Pemerintahan belanda tidak hanya kejam terhadap pribumi, tetapi juga kepada siapa saja yang berusaha melakukan pemberontakan terhadap kekuasaannya. Kejadian tragis yang dialami oleh orang kulit putih pernah terjadi di Jakarta yang dulu disebut Batavia. Bahkan, mereka membangun monumennya untuk mengatakan bahwa Belanda tidak segan-segan menghukum siapapun yang memberontak.

Salah satu orang kulit yang menjadi korban kekejaman belanda adalah Pieter Erberveld. Pieter Erberveld ditangkap bersama 17 orang pribumi lainnya termasuk Raden Kartadriya. Pieter dikatakan memimpin konspirasi dan sejumlah kekacauan yang bertujuan menentang kekuasaaan VOC. Maka tidak heran jika orang jepang mengatakannya sebagai simbol perlawanan terhadap kolonial, sedangkan orang Batavia menganggapnya sebagai seorang pahlawan. Walaupun ia dianggap sebagai pengkhianat bagi orang belanda seperti yang tertulis dalam monumennya.

Pieter Erberveld adalah seorang keturunan Jerman-Siam yang bekerja di Batavia. Ayah Pieter adalah seorang pengusaha kulit dari kota Elberfeld, Jerman.

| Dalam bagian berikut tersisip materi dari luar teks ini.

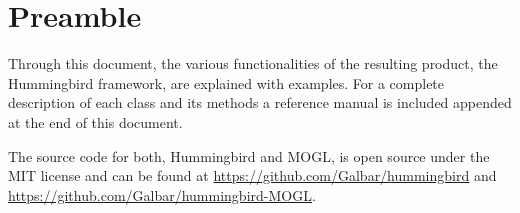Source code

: \chapter{Preamble}\label{ch:preamble}

Through this document, the various functionalities of the resulting product, the Hummingbird 
framework, are explained with examples. For a complete description of each class and 
its methods a reference manual is included appended at the end of this document.

The source code for both, Hummingbird and MOGL, is open source under the MIT license and can be found 
at \url{https://github.com/Galbar/hummingbird} and \url{https://github.com/Galbar/hummingbird-MOGL}.
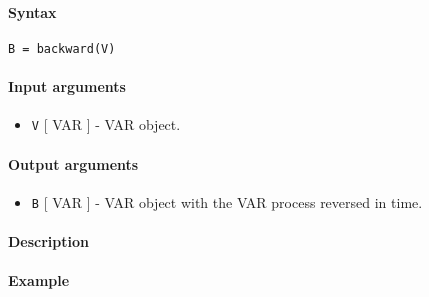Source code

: 


	\paragraph{Syntax}\label{syntax}

\begin{verbatim}
B = backward(V)
\end{verbatim}

\paragraph{Input arguments}\label{input-arguments}

\begin{itemize}
\itemsep1pt\parskip0pt
\item
  \texttt{V} {[} VAR {]} - VAR object.
\end{itemize}

\paragraph{Output arguments}\label{output-arguments}

\begin{itemize}
\itemsep1pt\parskip0pt
\item
  \texttt{B} {[} VAR {]} - VAR object with the VAR process reversed in
  time.
\end{itemize}

\paragraph{Description}\label{description}

\paragraph{Example}\label{example}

Sedangkan ibunya konon dari Siam (Thailand). Namun sejarawan Betawi, Alwi Shihab berpendapat bahwa ibu Pieter adalah seorang Jawa. Ayahnya saat itu datang ke Batavia sebagai penyamak kulit. Setelah ayahnya diangkat sebagai anggota Heemraad untuk mengurusi kepemilikan tanah di daerah Ancol, ayahnya kemudian menjadi tuan tanah. Kekayaan ini kemudian diwariskan kepada Pieter.

Pieter Erberveld adalah pemuda yang gigih dan rajin membantu usaha-usaha orang tuanya dalam bidang penyamakan kulit dan pabrik sepatu. Pada tahun 1708, pemerintah VOC menyita ratusan hektare tanah milik keluarga Pieter. Pihak VOC beralasan, tanah Pieter tersebut tidak memiliki akta yang disahkan oleh pejabat VOC. Dikatakan, ketika penyitaan berlangsung banyak kaum pribumi yang memihak kepada Pieter. Tetapi bukan melemah, pemerintah VOC malah lebih garang. Gubernur Joan van Hoorn menambah hukuman Pieter dengan menyuruhnya menyerahkan 3.300 ikat padi.

Bersamaan dengan itu, Pieter semakin mendekat dengan kaum pribumi. Konon, dirinya kemudian menjadi seorang Muslim yang taat. Bahkan masyarakat Betawi memiliki panggilan hormat kepadanya, yaitu Tuan Gusti. Pieter cukup berjasa terhadap penduduk Batavia, yakni memberikan bantuan untuk pembelian senjata, mengkoordinasi serta memberi semangat kepada orang-orang pribumi dalam menentang dan melawan penindasan Belanda dan VOC-nya. Pada awalnya, gerakan Pieter yang berkulit putih tidak pernah dicurigai meski dia sering keluar-masuk benteng VOC. Kesempatan ini dimanfaatkannya sebaik-baiknya untuk memperkuat gerakannya.

Pieter bersahabat dengan Raden Kartadriya, seorang keturunan ningrat dari Banten. Bersama Raden Kartadriya serta beberapa tokoh lainnya seperta Karta Singa, Karta Naya, Sara Pada, Singa Ita, Tumbar, dan lainnya, Pieter mengadakan pertemuan-pertemuan rahasia untuk membicarakan gerakan mereka melawan kompeni Belanda. Gerakan ini kemudian mendapat dukungan penuh dari rakyat.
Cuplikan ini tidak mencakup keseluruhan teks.